PROBLEM REQUIREMENTS: Give all of the data below again exactly, and drop the images.

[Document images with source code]

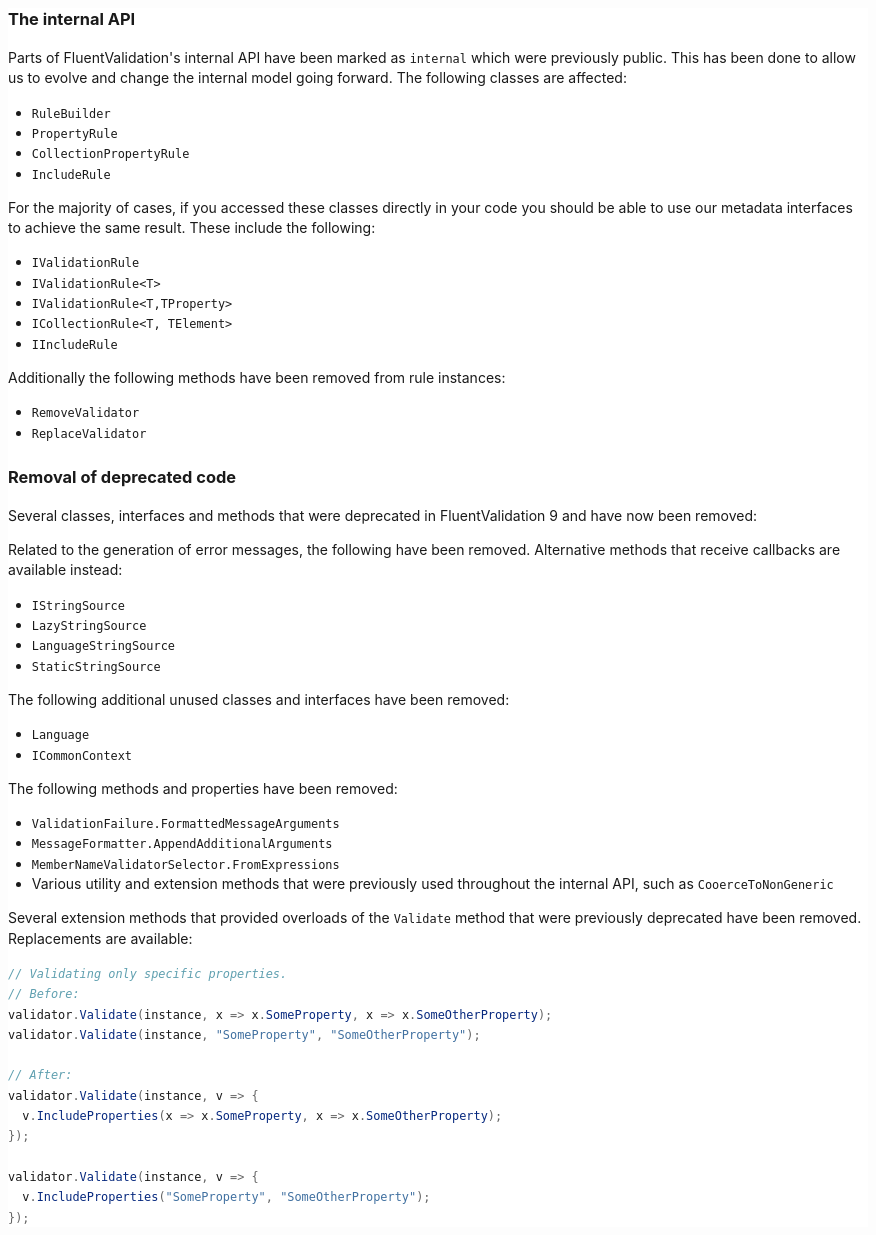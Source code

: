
 ```csharp

```

### The internal API

Parts of FluentValidation's internal API have been marked as `internal` which were previously public. This has been done to allow us to evolve and change the internal model going forward. The following classes are affected:

- `RuleBuilder`
- `PropertyRule`
- `CollectionPropertyRule`
- `IncludeRule`

For the majority of cases, if you accessed these classes directly in your code you should be able to use our metadata interfaces to achieve the same result. These include the following:

- `IValidationRule`
- `IValidationRule<T>`
- `IValidationRule<T,TProperty>`
- `ICollectionRule<T, TElement>`
- `IIncludeRule`

Additionally the following methods have been removed from rule instances:
- `RemoveValidator`
- `ReplaceValidator`

### Removal of deprecated code

Several classes, interfaces and methods that were deprecated in FluentValidation 9 and have now been removed:

Related to the generation of error messages, the following have been removed. Alternative methods that receive callbacks are available instead:

- `IStringSource`
- `LazyStringSource`
- `LanguageStringSource`
- `StaticStringSource`

The following additional unused classes and interfaces have been removed:
- `Language`
- `ICommonContext`

The following methods and properties have been removed:
- `ValidationFailure.FormattedMessageArguments`
- `MessageFormatter.AppendAdditionalArguments`
- `MemberNameValidatorSelector.FromExpressions`
- Various utility and extension methods that were previously used throughout the internal API, such as `CooerceToNonGeneric`

Several extension methods that provided overloads of the `Validate` method that were previously deprecated have been removed. Replacements are available:

```csharp
// Validating only specific properties.
// Before:
validator.Validate(instance, x => x.SomeProperty, x => x.SomeOtherProperty);
validator.Validate(instance, "SomeProperty", "SomeOtherProperty");

// After:
validator.Validate(instance, v => {
  v.IncludeProperties(x => x.SomeProperty, x => x.SomeOtherProperty);
});

validator.Validate(instance, v => {
  v.IncludeProperties("SomeProperty", "SomeOtherProperty");
});
```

EXERCISE SOLUTION:
Source code

:
 ```csharp

```

### The internal API

Parts of FluentValidation's internal API have been marked as `internal` which were previously public. This has been done to allow us to evolve and change the internal model going forward. The following classes are affected:

- `RuleBuilder`
- `PropertyRule`
- `CollectionPropertyRule`
- `IncludeRule`

For the majority of cases, if you accessed these classes directly in your code you should be able to use our metadata interfaces to achieve the same result. These include the following:

- `IValidationRule`
- `IValidationRule<T>`
- `IValidationRule<T,TProperty>`
- `ICollectionRule<T, TElement>`
- `IIncludeRule`

Additionally the following methods have been removed from rule instances:
- `RemoveValidator`
- `ReplaceValidator`

### Removal of deprecated code

Several classes, interfaces and methods that were deprecated in FluentValidation 9 and have now been removed:

Related to the generation of error messages, the following have been removed. Alternative methods that receive callbacks are available instead:

- `IStringSource`
- `LazyStringSource`
- `LanguageStringSource`
- `StaticStringSource`

The following additional unused classes and interfaces have been removed:
- `Language`
- `ICommonContext`

The following methods and properties have been removed:
- `ValidationFailure.FormattedMessageArguments`
- `MessageFormatter.AppendAdditionalArguments`
- `MemberNameValidatorSelector.FromExpressions`
- Various utility and extension methods that were previously used throughout the internal API, such as `CooerceToNonGeneric`

Several extension methods that provided overloads of the `Validate` method that were previously deprecated have been removed. Replacements are available:

```csharp
// Validating only specific properties.
// Before:
validator.Validate(instance, x => x.SomeProperty, x => x.SomeOtherProperty);
validator.Validate(instance, "SomeProperty", "SomeOtherProperty");

// After:
validator.Validate(instance, v => {
  v.IncludeProperties(x => x.SomeProperty, x => x.SomeOtherProperty);
});

validator.Validate(instance, v => {
  v.IncludeProperties("SomeProperty", "SomeOtherProperty");
});
```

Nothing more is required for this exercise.